I've often wondered the same, but being a life-long midwesterner, I'm sure I don't have the same mindset as someone on the coast. Anyway, be safe Maxemus.


----------



## Hawkeye30 (May 4, 2014)

Maxemus said:


> Thanks my friend. Now I need sand bags and gas cans. This town is going mad. Gas stations have lines, grocery stores are being emptied, in other words chaos.


Boy I'm glad I live in IL.


----------



## BowtechJim (Feb 24, 2007)

Hawkeye30 said:


> Boy I'm glad I live in IL.


I don't hear people say that very often


----------



## Hawkeye30 (May 4, 2014)

BowtechJim said:


> I don't hear people say that very often


Only when it comes to those kind of storms.


----------



## zap (Mar 13, 2008)

Hope you and all the others on here that will be effected by such a large and powerful storm come thru it in the best possible condition.....


----------



## KRONIIK (Jun 3, 2014)

Maxemus said:


> ...snip images...
> 
> Thanks my friend. Now I need sand bags and gas cans. This town is going mad. Gas stations have lines, grocery stores are being emptied, in other words chaos.

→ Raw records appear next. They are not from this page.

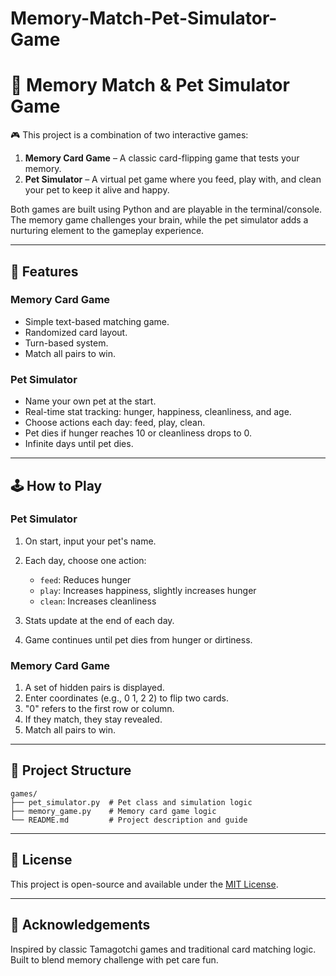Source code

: # Memory-Match-Pet-Simulator-Game
# 🐾 Memory Match & Pet Simulator Game

🎮 This project is a combination of two interactive games:

1. **Memory Card Game** – A classic card-flipping game that tests your memory.
2. **Pet Simulator** – A virtual pet game where you feed, play with, and clean your pet to keep it alive and happy.

Both games are built using Python and are playable in the terminal/console. The memory game challenges your brain, while the pet simulator adds a nurturing element to the gameplay experience.

---

## 🧩 Features

### Memory Card Game

* Simple text-based matching game.
* Randomized card layout.
* Turn-based system.
* Match all pairs to win.

### Pet Simulator

* Name your own pet at the start.
* Real-time stat tracking: hunger, happiness, cleanliness, and age.
* Choose actions each day: feed, play, clean.
* Pet dies if hunger reaches 10 or cleanliness drops to 0.
* Infinite days until pet dies.

---

## 🕹️ How to Play

### Pet Simulator

1. On start, input your pet's name.
2. Each day, choose one action:

   * `feed`: Reduces hunger
   * `play`: Increases happiness, slightly increases hunger
   * `clean`: Increases cleanliness
3. Stats update at the end of each day.
4. Game continues until pet dies from hunger or dirtiness.

### Memory Card Game

1. A set of hidden pairs is displayed.
2. Enter coordinates (e.g., 0 1, 2 2) to flip two cards.
3. "0" refers to the first row or column.
4. If they match, they stay revealed.
5. Match all pairs to win.

---

## 📁 Project Structure

```
games/
├── pet_simulator.py  # Pet class and simulation logic
├── memory_game.py    # Memory card game logic
└── README.md         # Project description and guide
```

---

## 📜 License

This project is open-source and available under the [MIT License](LICENSE).

---

## 🙌 Acknowledgements

Inspired by classic Tamagotchi games and traditional card matching logic. Built to blend memory challenge with pet care fun.

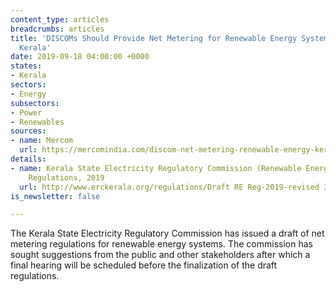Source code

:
 ```yaml
---
content_type: articles
breadcrumbs: articles
title: 'DISCOMs Should Provide Net Metering for Renewable Energy Systems in Ten Days:
  Kerala'
date: 2019-09-18 04:00:00 +0000
states:
- Kerala
sectors:
- Energy
subsectors:
- Power
- Renewables
sources:
- name: Mercom
  url: https://mercomindia.com/discom-net-metering-renewable-energy-kerala/
details:
- name: Kerala State Electricity Regulatory Commission (Renewable Energy and Net Metering)
    Regulations, 2019
  url: http://www.erckerala.org/regulations/Draft RE Reg-2019-revised 30.08.2019.pdf
is_newsletter: false

---
```

The Kerala State Electricity Regulatory Commission has issued a draft of net metering regulations for renewable energy systems. The commission has sought suggestions from the public and other stakeholders after which a final hearing will be scheduled before the finalization of the draft regulations.

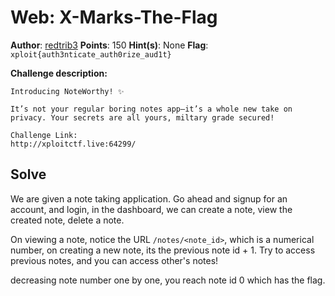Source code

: # Web: X-Marks-The-Flag

**Author**: [redtrib3](https://github.com/redtrib3)
**Points**: 150
**Hint(s)**: None
**Flag**: `xploit{auth3nticate_auth0rize_aud1t}`

**Challenge description:**
```
Introducing NoteWorthy! ✨

It’s not your regular boring notes app—it’s a whole new take on privacy. Your secrets are all yours, miltary grade secured!

Challenge Link:
http://xploitctf.live:64299/
```

## Solve

We are given a note taking application. Go ahead and signup for an account, and login, in the dashboard, we can create a note,
view the created note, delete a note.

On viewing a note, notice the URL `/notes/<note_id>`, which is a numerical number, on creating a new note, its the previous note id + 1.
Try to access previous notes, and you can access other's notes!

decreasing note number one by one, you reach note id 0 which has the flag.

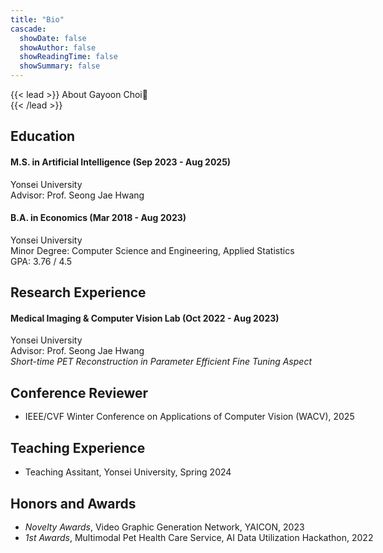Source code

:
 ```yaml
---
title: "Bio"
cascade:
  showDate: false
  showAuthor: false
  showReadingTime: false
  showSummary: false
---
```


{{< lead >}}
About Gayoon Choi🙌  
{{< /lead >}}

## Education 
#### M.S. in Artificial Intelligence (Sep 2023 - Aug 2025)
Yonsei University  
Advisor: Prof. Seong Jae Hwang

#### B.A. in Economics (Mar 2018 - Aug 2023)
Yonsei University  
Minor Degree: Computer Science and Engineering, Applied Statistics  
GPA: 3.76 / 4.5

## Research Experience
#### Medical Imaging & Computer Vision Lab (Oct 2022 - Aug 2023)
Yonsei University  
Advisor: Prof. Seong Jae Hwang  
<i>Short-time PET Reconstruction in Parameter Efficient Fine Tuning Aspect</I>


## Conference Reviewer
<ul style="line-height: 1.2; white-space: nowrap;" align="left">
    <li>IEEE/CVF Winter Conference on Applications of Computer Vision (WACV), 2025</li>
</ul>


## Teaching Experience
<ul style="line-height: 1.2; white-space: nowrap;" align="left">
    <li>Teaching Assitant, Yonsei University, Spring 2024</li>
</ul>


## Honors and Awards
<ul style="line-height: 1.2; white-space: nowrap;" align="left">
    <li><i>Novelty Awards</i>, Video Graphic Generation Network, YAICON, 2023</li>
    <li><i>1st Awards</i>, Multimodal Pet Health Care Service, AI Data Utilization Hackathon, 2022</li>
</ul>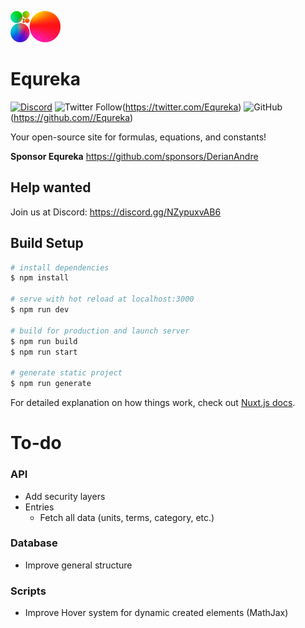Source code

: ![logo](./static/assets/brand/logo.png)

# Equreka 
[![Discord](https://img.shields.io/discord/812053915356364811?style=flat&logo=discord&label=Discord&labelColor=f2f2f2)](https://discord.gg/NZypuxvAB6)
![Twitter Follow](https://img.shields.io/twitter/follow/Equreka?style=social)(https://twitter.com/Equreka)
![GitHub](https://img.shields.io/github/license/Equreka/Equreka?color=green&label=License)(https://github.com//Equreka)


Your open-source site for formulas, equations, and constants!

**Sponsor Equreka**
https://github.com/sponsors/DerianAndre


## Help wanted
Join us at Discord: https://discord.gg/NZypuxvAB6


## Build Setup

```bash
# install dependencies
$ npm install

# serve with hot reload at localhost:3000
$ npm run dev

# build for production and launch server
$ npm run build 
$ npm run start

# generate static project
$ npm run generate
```

For detailed explanation on how things work, check out [Nuxt.js docs](https://nuxtjs.org).


# To-do

### API
- Add security layers
- Entries
  - Fetch all data (units, terms, category, etc.)

### Database
- Improve general structure

### Scripts
- Improve Hover system for dynamic created elements (MathJax)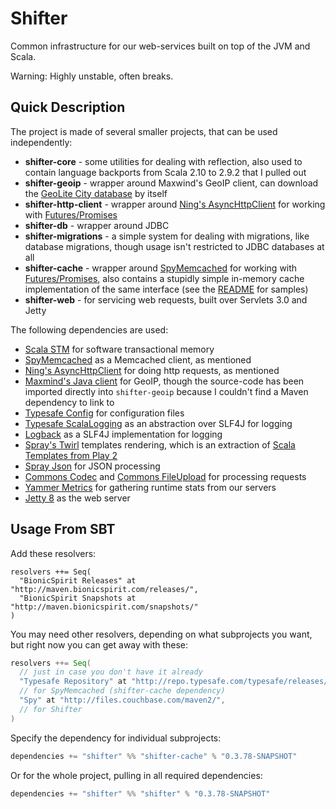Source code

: # Shifter


Common infrastructure for our web-services built on top of the JVM and
Scala.

Warning: Highly unstable, often breaks.

## Quick Description

The project is made of several smaller projects, that can be used independently:

* **shifter-core** - some utilities for dealing with reflection, also
  used to contain language backports from Scala 2.10 to 2.9.2 that I
  pulled out  
* **shifter-geoip** - wrapper around Maxwind's GeoIP client, can
  download the
  [GeoLite City database](http://dev.maxmind.com/geoip/geolite) by
  itself  
* **shifter-http-client** - wrapper around
  [Ning's AsyncHttpClient](https://github.com/AsyncHttpClient/async-http-client)
  for working with
  [Futures/Promises](http://docs.scala-lang.org/sips/pending/futures-promises.html)
* **shifter-db** - wrapper around JDBC
* **shifter-migrations** - a simple system for dealing with
  migrations, like database migrations, though usage isn't
  restricted to JDBC databases at all
* **shifter-cache** - wrapper around
  [SpyMemcached](http://code.google.com/p/spymemcached/) for working
  with
  [Futures/Promises](http://docs.scala-lang.org/sips/pending/futures-promises.html),
  also contains a stupidly simple in-memory cache implementation of
  the same interface (see the [README](https://github.com/alexandru/shifter/blob/master/cache/README.md) for samples)
* **shifter-web** - for servicing web requests, built over Servlets 3.0 and Jetty

The following dependencies are used:

* [Scala STM](http://nbronson.github.com/scala-stm/) for software transactional memory 
* [SpyMemcached](http://code.google.com/p/spymemcached/) as a Memcached client, as mentioned
* [Ning's AsyncHttpClient](https://github.com/AsyncHttpClient/async-http-client) for doing http requests, as mentioned
* [Maxmind's Java client](https://github.com/maxmind/geoip-api-java)
  for GeoIP, though the source-code has been imported directly into
  `shifter-geoip` because I couldn't find a Maven dependency to link to
* [Typesafe Config](https://github.com/typesafehub/config) for configuration files
* [Typesafe ScalaLogging](https://github.com/typesafehub/scalalogging) as an abstraction over SLF4J for logging
* [Logback](logback.qos.ch) as a SLF4J implementation for logging
* [Spray's Twirl](https://github.com/spray/twirl) templates rendering,
  which is an extraction of
  [Scala Templates from Play 2](http://www.playframework.org/documentation/2.0/ScalaTemplates)
* [Spray Json](https://github.com/spray/spray-json) for JSON processing
* [Commons Codec](http://commons.apache.org/proper/commons-codec/) and
  [Commons FileUpload](http://commons.apache.org/proper/commons-fileupload/)
  for processing requests
* [Yammer Metrics](http://metrics.codahale.com/) for gathering runtime stats from our servers
* [Jetty 8](http://jetty.codehaus.org/jetty/) as the web server


## Usage From SBT

Add these resolvers:

```
resolvers ++= Seq(
  "BionicSpirit Releases" at "http://maven.bionicspirit.com/releases/",
  "BionicSpirit Snapshots at "http://maven.bionicspirit.com/snapshots/"
)
```

You may need other resolvers, depending on what subprojects you want,
but right now you can get away with these:

```scala
resolvers ++= Seq(
  // just in case you don't have it already
  "Typesafe Repository" at "http://repo.typesafe.com/typesafe/releases/",
  // for SpyMemcached (shifter-cache dependency)
  "Spy" at "http://files.couchbase.com/maven2/",
  // for Shifter
)
```

Specify the dependency for individual subprojects:

```scala
dependencies += "shifter" %% "shifter-cache" % "0.3.78-SNAPSHOT"
```

Or for the whole project, pulling in all required dependencies:

```scala
dependencies += "shifter" %% "shifter" % "0.3.78-SNAPSHOT"
```
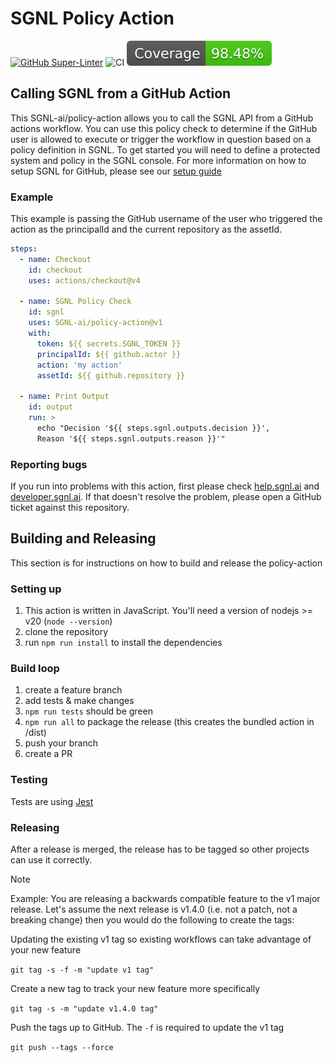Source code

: # SGNL Policy Action

[![GitHub Super-Linter](https://github.com/actions/javascript-action/actions/workflows/linter.yml/badge.svg)](https://github.com/super-linter/super-linter)
![CI](https://github.com/actions/javascript-action/actions/workflows/ci.yml/badge.svg)
![Code Coverage](badges/coverage.svg)

## Calling SGNL from a GitHub Action

This SGNL-ai/policy-action allows you to call the SGNL API from a GitHub
actions workflow. You can use this policy check to determine if the GitHub
user is allowed to execute or trigger the workflow in question based on a
policy definition in SGNL. To get started you will need to define a
protected system and policy in the SGNL console. For more information on
how to setup SGNL for GitHub, please see our
[setup guide](https://help.sgnl.ai/articles/protected-systems/protected-system-github/)

### Example

This example is passing the GitHub username of the user who triggered the
action as the principalId and the current repository as the assetId.

```yaml
steps:
  - name: Checkout
    id: checkout
    uses: actions/checkout@v4

  - name: SGNL Policy Check
    id: sgnl
    uses: SGNL-ai/policy-action@v1
    with:
      token: ${{ secrets.SGNL_TOKEN }}
      principalId: ${{ github.actor }}
      action: 'my action'
      assetId: ${{ github.repository }}

  - name: Print Output
    id: output
    run: >
      echo "Decision '${{ steps.sgnl.outputs.decision }}', 
      Reason '${{ steps.sgnl.outputs.reason }}'"
```

### Reporting bugs

If you run into problems with this action, first please check
[help.sgnl.ai](https://help.sgnl.ai) and [developer.sgnl.ai](https://developer.sgnl.ai).
If that doesn't resolve the problem, please open a GitHub
ticket against this repository.

## Building and Releasing

This section is for instructions on how to build and release the policy-action

### Setting up

1. This action is written in JavaScript. You'll need a version of
   nodejs >= v20 (`node --version`)
1. clone the repository
1. run `npm run install` to install the dependencies

### Build loop

1. create a feature branch
1. add tests & make changes
1. `npm run tests` should be green
1. `npm run all` to package the release
   (this creates the bundled action in /dist)
1. push your branch
1. create a PR

### Testing

Tests are using [Jest](https://jestjs.io/)

### Releasing

After a release is merged, the release has to be tagged so other projects can use
it correctly.

> [!NOTE]
> Example: You are releasing a backwards compatible feature to the v1 major
> release. Let's assume the next release is v1.4.0 (i.e. not a patch, not a
> breaking change) then you would do the following to create the tags:

Updating the existing v1 tag so existing workflows can take
advantage of your new feature

`git tag -s -f -m "update v1 tag"`

Create a new tag to track your new feature more specifically

`git tag -s -m "update v1.4.0 tag"`

Push the tags up to GitHub. The `-f` is required to update the v1 tag

`git push --tags --force`
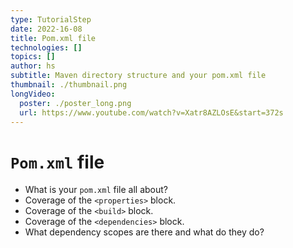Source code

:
 ```yaml
---
type: TutorialStep
date: 2022-16-08
title: Pom.xml file
technologies: []
topics: []
author: hs
subtitle: Maven directory structure and your pom.xml file
thumbnail: ./thumbnail.png
longVideo:
  poster: ./poster_long.png
  url: https://www.youtube.com/watch?v=Xatr8AZLOsE&start=372s
---
```


# `Pom.xml` file

* What is your `pom.xml` file all about?
* Coverage of the `<properties>` block. 
* Coverage of the `<build>` block.
* Coverage of the `<dependencies>` block.
* What dependency scopes are there and what do they do?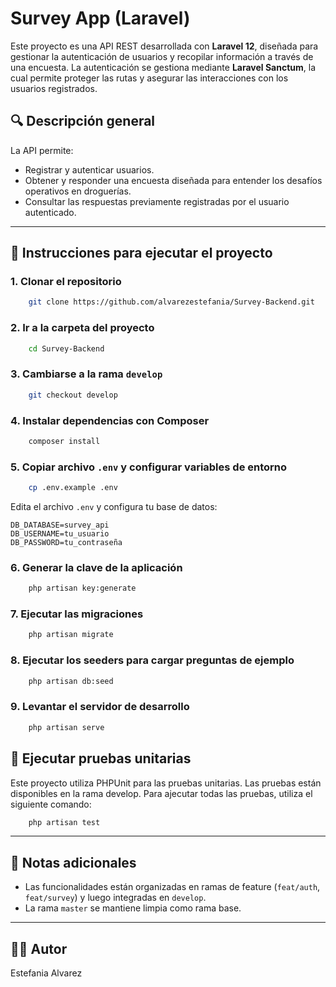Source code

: # Survey App (Laravel)

Este proyecto es una API REST desarrollada con **Laravel 12**, diseñada para gestionar la autenticación de usuarios y recopilar información a través de una encuesta. La autenticación se gestiona mediante **Laravel Sanctum**, la cual permite proteger las rutas y asegurar las interacciones con los usuarios registrados.

## 🔍 Descripción general

La API permite:

- Registrar y autenticar usuarios.
- Obtener y responder una encuesta diseñada para entender los desafíos operativos en droguerías.
- Consultar las respuestas previamente registradas por el usuario autenticado.

---

## 🚀 Instrucciones para ejecutar el proyecto


### 1. Clonar el repositorio

```bash
    git clone https://github.com/alvarezestefania/Survey-Backend.git
```

### 2. Ir a la carpeta del proyecto

```bash
    cd Survey-Backend
```

### 3. Cambiarse a la rama `develop`

```bash
    git checkout develop
```

### 4. Instalar dependencias con Composer

```bash
    composer install
```

### 5. Copiar archivo `.env` y configurar variables de entorno

```bash
    cp .env.example .env
```

Edita el archivo `.env` y configura tu base de datos:

```env
DB_DATABASE=survey_api
DB_USERNAME=tu_usuario
DB_PASSWORD=tu_contraseña
```

### 6. Generar la clave de la aplicación

```bash
    php artisan key:generate
```

### 7. Ejecutar las migraciones

```bash
    php artisan migrate
```

### 8. Ejecutar los seeders para cargar preguntas de ejemplo

```bash
    php artisan db:seed
```

### 9. Levantar el servidor de desarrollo

```bash
    php artisan serve
```

## 🧪 Ejecutar pruebas unitarias

Este proyecto utiliza PHPUnit para las pruebas unitarias. Las pruebas están disponibles en la rama develop. Para ajecutar todas las pruebas, utiliza el siguiente comando:

```bash
    php artisan test
```

---

## 🧠 Notas adicionales

- Las funcionalidades están organizadas en ramas de feature (`feat/auth`, `feat/survey`) y luego integradas en `develop`.
- La rama `master` se mantiene limpia como rama base.

---

## 🧑‍💻 Autor

Estefania Alvarez  

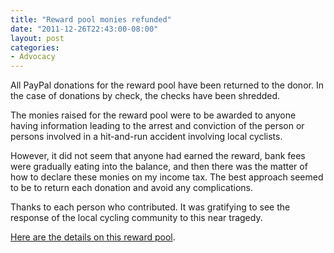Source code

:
 ```yaml
---
title: "Reward pool monies refunded"
date: "2011-12-26T22:43:00-08:00"
layout: post
categories:
- Advocacy
---
```


All PayPal donations for the reward pool have been returned to the donor. In the case of donations by check, the checks have been shredded.  
  
The monies raised for the reward pool were to be awarded to anyone having information leading to the arrest and conviction of the person or persons involved in a hit-and-run accident involving local cyclists.

However, it did not seem that anyone had earned the reward, bank fees were gradually eating into the balance, and then there was the matter of how to declare these monies on my income tax. The best approach seemed to be to return each donation and avoid any complications.

Thanks to each person who contributed. It was gratifying to see the response of the local cycling community to this near tragedy.

[Here are the details on this reward pool](https://www.hdcycling.org/2011/06/reward-pool/ "Reward pool").
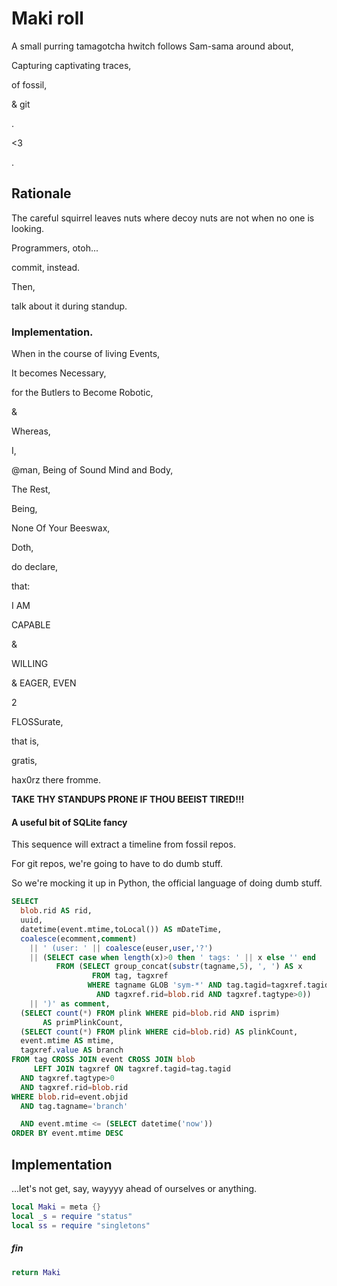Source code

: # Maki roll


A small purring tamagotcha hwitch follows Sam-sama around about,


Capturing captivating traces,


of fossil,


& git


.


<3


.


## Rationale

The careful squirrel leaves nuts where decoy nuts are not when no one is
looking.


Programmers, otoh...


commit, instead.


Then,


talk about it during standup.


### Implementation.

When in the course of living Events,


It becomes Necessary,


for the Butlers to Become Robotic,


&


Whereas,


I,

@man,
Being of Sound Mind and Body,


The Rest,


Being,


None Of Your Beeswax,


Doth,


do declare,


that:



I AM


CAPABLE


&


WILLING


& EAGER, EVEN


2


FLOSSurate,


that is,


gratis,


hax0rz there fromme.



**TAKE THY STANDUPS PRONE IF THOU BEEIST TIRED!!!**


#### A useful bit of SQLite fancy

This sequence will extract a timeline from fossil repos.


For git repos, we're going to have to do dumb stuff.


So we're mocking it up in Python, the official language of doing dumb stuff.

```sql
SELECT
  blob.rid AS rid,
  uuid,
  datetime(event.mtime,toLocal()) AS mDateTime,
  coalesce(ecomment,comment)
    || ' (user: ' || coalesce(euser,user,'?')
    || (SELECT case when length(x)>0 then ' tags: ' || x else '' end
          FROM (SELECT group_concat(substr(tagname,5), ', ') AS x
                  FROM tag, tagxref
                 WHERE tagname GLOB 'sym-*' AND tag.tagid=tagxref.tagid
                   AND tagxref.rid=blob.rid AND tagxref.tagtype>0))
    || ')' as comment,
  (SELECT count(*) FROM plink WHERE pid=blob.rid AND isprim)
       AS primPlinkCount,
  (SELECT count(*) FROM plink WHERE cid=blob.rid) AS plinkCount,
  event.mtime AS mtime,
  tagxref.value AS branch
FROM tag CROSS JOIN event CROSS JOIN blob
     LEFT JOIN tagxref ON tagxref.tagid=tag.tagid
  AND tagxref.tagtype>0
  AND tagxref.rid=blob.rid
WHERE blob.rid=event.objid
  AND tag.tagname='branch'

  AND event.mtime <= (SELECT datetime('now'))
ORDER BY event.mtime DESC
```
## Implementation

...let's not get, say, wayyyy ahead of ourselves or anything.

```lua
local Maki = meta {}
local _s = require "status"
local ss = require "singletons"
```
##### fin

```lua
return Maki
```
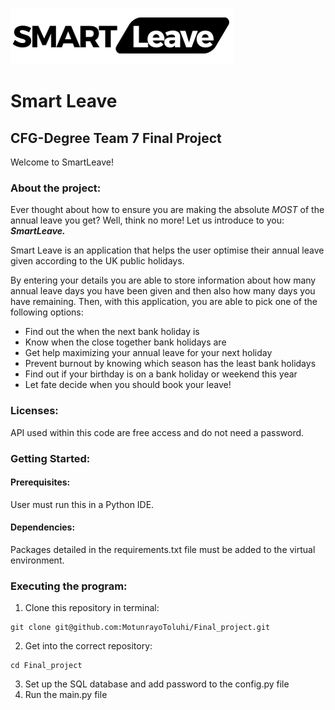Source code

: ![logo.png](logo.png)
# Smart Leave 
## CFG-Degree Team 7 Final Project
Welcome to SmartLeave!
### About the project:
Ever thought about how to ensure you are making the absolute *MOST* of the annual leave you get? Well, think no more! Let us introduce to you: ***SmartLeave.***

Smart Leave is an application that helps the user optimise their annual leave given according to the UK public holidays.

By entering your details you are able to store information about how many annual leave days you have been given and then also how many days you have remaining.
Then, with this application, you are able to pick one of the following options:
<ul>
<li>Find out the when the next bank holiday is</li>
<li>Know when the close together bank holidays are</li>
<li>Get help maximizing your annual leave for your next holiday</li>
<li>Prevent burnout by knowing which season has the least bank holidays</li>
<li>Find out if your birthday is on a bank holiday or weekend this year</li>
<li>Let fate decide when you should book your leave!</li> 
</ul>

### Licenses:
API used within this code are free access and do not need a password.

### Getting Started:
#### Prerequisites:
User must run this in a Python IDE.

#### Dependencies:
Packages detailed in the requirements.txt file must be added to the virtual environment.

### Executing the program:
1. Clone this repository in terminal:
```
git clone git@github.com:MotunrayoToluhi/Final_project.git
```
2. Get into the correct repository:
```
cd Final_project
```
3. Set up the SQL database and add password to the config.py file
4. Run the main.py file






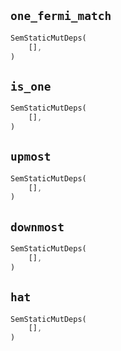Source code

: ## `one_fermi_match`

```rust
SemStaticMutDeps(
    [],
)
```

## `is_one`

```rust
SemStaticMutDeps(
    [],
)
```

## `upmost`

```rust
SemStaticMutDeps(
    [],
)
```

## `downmost`

```rust
SemStaticMutDeps(
    [],
)
```

## `hat`

```rust
SemStaticMutDeps(
    [],
)
```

Unless you know something I don't I'd forget about the sandbags. When we got flooded out in 2008 I saw hundreds of thousands of sandbags piled up around town at great cost in time, labor and back injuries. 
I doubt a single one of them really did an ounce of good in the end.
YMMV...


----------



## Maxemus (May 20, 2013)

KRONIIK said:


> Unless you know something I don't I'd forget about the sandbags. When we got flooded out in 2008 I saw hundreds of thousands of sandbags piled up around town at great cost in time, labor and back injuries.
> I doubt a single one of them really did an ounce of good in the end.
> YMMV...


Already deployed. Hope I don't need them . Times like these I wish I would have built a smaller house. Can't imagine this much effort when I'm 70.


----------



## Maxemus (May 20, 2013)

zap said:


> Hope you and all the others on here that will be effected by such a large and powerful storm come thru it in the best possible condition.....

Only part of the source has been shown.